*Exercise instructions*: Images embedded in the records are excluded; print everything else exactly as given.

*Supplied information*:
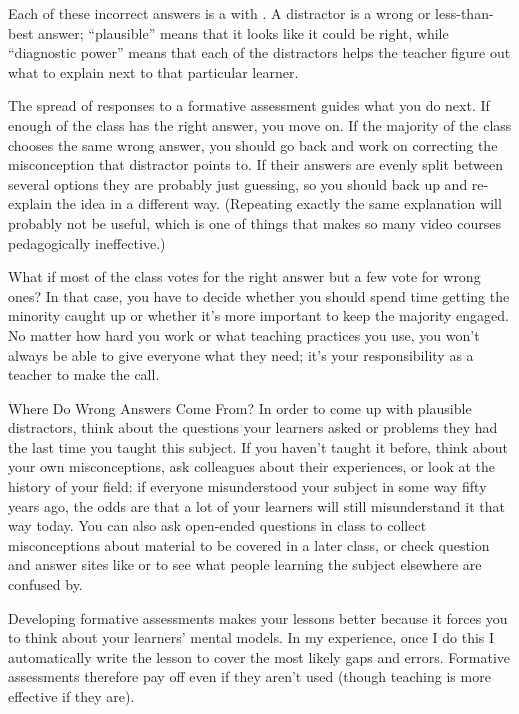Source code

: Each of these incorrect answers is a 
with .
A distractor is a wrong or less-than-best answer;
``plausible'' means that it looks like it could be right,
while ``diagnostic power'' means that each of the distractors helps the teacher figure out
what to explain next to that particular learner.

The spread of responses to a formative assessment guides what you do next.
If enough of the class has the right answer, you move on.
If the majority of the class chooses the same wrong answer,
you should go back and work on correcting the misconception that distractor points to.
If their answers are evenly split between several options they are probably just guessing,
so you should back up and re-explain the idea in a different way.
(Repeating exactly the same explanation will probably not be useful,
which is one of things that makes so many video courses pedagogically ineffective.)

What if most of the class votes for the right answer
but a few vote for wrong ones?
In that case,
you have to decide whether you should spend time getting the minority caught up
or whether it's more important to keep the majority engaged.
No matter how hard you work or what teaching practices you use,
you won't always be able to give everyone what they need;
it's your responsibility as a teacher to make the call.

\begin{aside}{Where Do Wrong Answers Come From?}
  In order to come up with plausible distractors,
  think about the questions your learners asked or problems they had
  the last time you taught this subject.
  If you haven't taught it before,
  think about your own misconceptions,
  ask colleagues about their experiences,
  or look at the history of your field:
  if everyone misunderstood your subject in some way fifty years ago,
  the odds are that a lot of your learners will still misunderstand it that way today.
  You can also ask open-ended questions in class
  to collect misconceptions about material to be covered in a later class,
  or check question and answer sites like 
  or 
  to see what people learning the subject elsewhere are confused by.
\end{aside}

Developing formative assessments makes your lessons better
because it forces you to think about your learners' mental models.
In my experience,
once I do this I automatically write the lesson to cover the most likely gaps and errors.
Formative assessments therefore pay off even if they aren't used
(though teaching is more effective if they are).

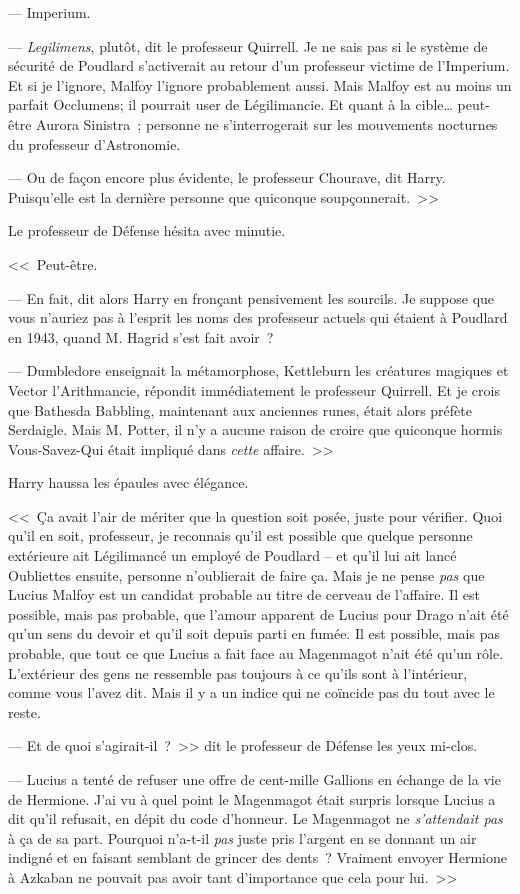 --- Imperium.

--- \emph{Legilimens}, plutôt, dit le professeur Quirrell. Je ne sais pas si le système de sécurité de Poudlard s'activerait au retour d'un professeur victime de l'Imperium. Et si je l'ignore, Malfoy l'ignore probablement aussi. Mais Malfoy est au moins un parfait Occlumens; il pourrait user de Légilimancie. Et quant à la cible… peut-être Aurora Sinistra~; personne ne s'interrogerait sur les mouvements nocturnes du professeur d'Astronomie.

--- Ou de façon encore plus évidente, le professeur Chourave, dit Harry. Puisqu'elle est la dernière personne que quiconque soupçonnerait.~>>

Le professeur de Défense hésita avec minutie.

<<~Peut-être.

--- En fait, dit alors Harry en fronçant pensivement les sourcils. Je suppose que vous n'auriez pas à l'esprit les noms des professeur actuels qui étaient à Poudlard en 1943, quand M. Hagrid s'est fait avoir~?

--- Dumbledore enseignait la métamorphose, Kettleburn les créatures magiques et Vector l'Arithmancie, répondit immédiatement le professeur Quirrell. Et je crois que Bathesda Babbling, maintenant aux anciennes runes, était alors préfète Serdaigle. Mais M. Potter, il n'y a aucune raison de croire que quiconque hormis Vous-Savez-Qui était impliqué dans \emph{cette} affaire.~>>

Harry haussa les épaules avec élégance.

<<~Ça avait l'air de mériter que la question soit posée, juste pour vérifier. Quoi qu'il en soit, professeur, je reconnais qu'il est possible que quelque personne extérieure ait Légilimancé un employé de Poudlard -- et qu'il lui ait lancé Oubliettes ensuite, personne n'oublierait de faire ça. Mais je ne pense \emph{pas} que Lucius Malfoy est un candidat probable au titre de cerveau de l'affaire. Il est possible, mais pas probable, que l'amour apparent de Lucius pour Drago n'ait été qu'un sens du devoir et qu'il soit depuis parti en fumée. Il est possible, mais pas probable, que tout ce que Lucius a fait face au Magenmagot n'ait été qu'un rôle. L'extérieur des gens ne ressemble pas toujours à ce qu'ils sont à l'intérieur, comme vous l'avez dit. Mais il y a un indice qui ne coïncide pas du tout avec le reste.

--- Et de quoi s'agirait-il~?~>> dit le professeur de Défense les yeux mi-clos.

--- Lucius a tenté de refuser une offre de cent-mille Gallions en échange de la vie de Hermione. J'ai vu à quel point le Magenmagot était surpris lorsque Lucius a dit qu'il refusait, en dépit du code d'honneur. Le Magenmagot ne \emph{s'attendait pas} à ça de sa part. Pourquoi n'a-t-il \emph{pas} juste pris l'argent en se donnant un air indigné et en faisant semblant de grincer des dents~? Vraiment envoyer Hermione à Azkaban ne pouvait pas avoir tant d'importance que cela pour lui.~>>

*Task response*:
Source code

: Each of these incorrect answers is a 
with .
A distractor is a wrong or less-than-best answer;
``plausible'' means that it looks like it could be right,
while ``diagnostic power'' means that each of the distractors helps the teacher figure out
what to explain next to that particular learner.

The spread of responses to a formative assessment guides what you do next.
If enough of the class has the right answer, you move on.
If the majority of the class chooses the same wrong answer,
you should go back and work on correcting the misconception that distractor points to.
If their answers are evenly split between several options they are probably just guessing,
so you should back up and re-explain the idea in a different way.
(Repeating exactly the same explanation will probably not be useful,
which is one of things that makes so many video courses pedagogically ineffective.)

What if most of the class votes for the right answer
but a few vote for wrong ones?
In that case,
you have to decide whether you should spend time getting the minority caught up
or whether it's more important to keep the majority engaged.
No matter how hard you work or what teaching practices you use,
you won't always be able to give everyone what they need;
it's your responsibility as a teacher to make the call.

\begin{aside}{Where Do Wrong Answers Come From?}
  In order to come up with plausible distractors,
  think about the questions your learners asked or problems they had
  the last time you taught this subject.
  If you haven't taught it before,
  think about your own misconceptions,
  ask colleagues about their experiences,
  or look at the history of your field:
  if everyone misunderstood your subject in some way fifty years ago,
  the odds are that a lot of your learners will still misunderstand it that way today.
  You can also ask open-ended questions in class
  to collect misconceptions about material to be covered in a later class,
  or check question and answer sites like 
  or 
  to see what people learning the subject elsewhere are confused by.
\end{aside}

Developing formative assessments makes your lessons better
because it forces you to think about your learners' mental models.
In my experience,
once I do this I automatically write the lesson to cover the most likely gaps and errors.
Formative assessments therefore pay off even if they aren't used
(though teaching is more effective if they are).

 --- Imperium.

--- \emph{Legilimens}, plutôt, dit le professeur Quirrell. Je ne sais pas si le système de sécurité de Poudlard s'activerait au retour d'un professeur victime de l'Imperium. Et si je l'ignore, Malfoy l'ignore probablement aussi. Mais Malfoy est au moins un parfait Occlumens; il pourrait user de Légilimancie. Et quant à la cible… peut-être Aurora Sinistra~; personne ne s'interrogerait sur les mouvements nocturnes du professeur d'Astronomie.

--- Ou de façon encore plus évidente, le professeur Chourave, dit Harry. Puisqu'elle est la dernière personne que quiconque soupçonnerait.~>>

Le professeur de Défense hésita avec minutie.

<<~Peut-être.

--- En fait, dit alors Harry en fronçant pensivement les sourcils. Je suppose que vous n'auriez pas à l'esprit les noms des professeur actuels qui étaient à Poudlard en 1943, quand M. Hagrid s'est fait avoir~?

--- Dumbledore enseignait la métamorphose, Kettleburn les créatures magiques et Vector l'Arithmancie, répondit immédiatement le professeur Quirrell. Et je crois que Bathesda Babbling, maintenant aux anciennes runes, était alors préfète Serdaigle. Mais M. Potter, il n'y a aucune raison de croire que quiconque hormis Vous-Savez-Qui était impliqué dans \emph{cette} affaire.~>>

Harry haussa les épaules avec élégance.

<<~Ça avait l'air de mériter que la question soit posée, juste pour vérifier. Quoi qu'il en soit, professeur, je reconnais qu'il est possible que quelque personne extérieure ait Légilimancé un employé de Poudlard -- et qu'il lui ait lancé Oubliettes ensuite, personne n'oublierait de faire ça. Mais je ne pense \emph{pas} que Lucius Malfoy est un candidat probable au titre de cerveau de l'affaire. Il est possible, mais pas probable, que l'amour apparent de Lucius pour Drago n'ait été qu'un sens du devoir et qu'il soit depuis parti en fumée. Il est possible, mais pas probable, que tout ce que Lucius a fait face au Magenmagot n'ait été qu'un rôle. L'extérieur des gens ne ressemble pas toujours à ce qu'ils sont à l'intérieur, comme vous l'avez dit. Mais il y a un indice qui ne coïncide pas du tout avec le reste.

--- Et de quoi s'agirait-il~?~>> dit le professeur de Défense les yeux mi-clos.

--- Lucius a tenté de refuser une offre de cent-mille Gallions en échange de la vie de Hermione. J'ai vu à quel point le Magenmagot était surpris lorsque Lucius a dit qu'il refusait, en dépit du code d'honneur. Le Magenmagot ne \emph{s'attendait pas} à ça de sa part. Pourquoi n'a-t-il \emph{pas} juste pris l'argent en se donnant un air indigné et en faisant semblant de grincer des dents~? Vraiment envoyer Hermione à Azkaban ne pouvait pas avoir tant d'importance que cela pour lui.~>>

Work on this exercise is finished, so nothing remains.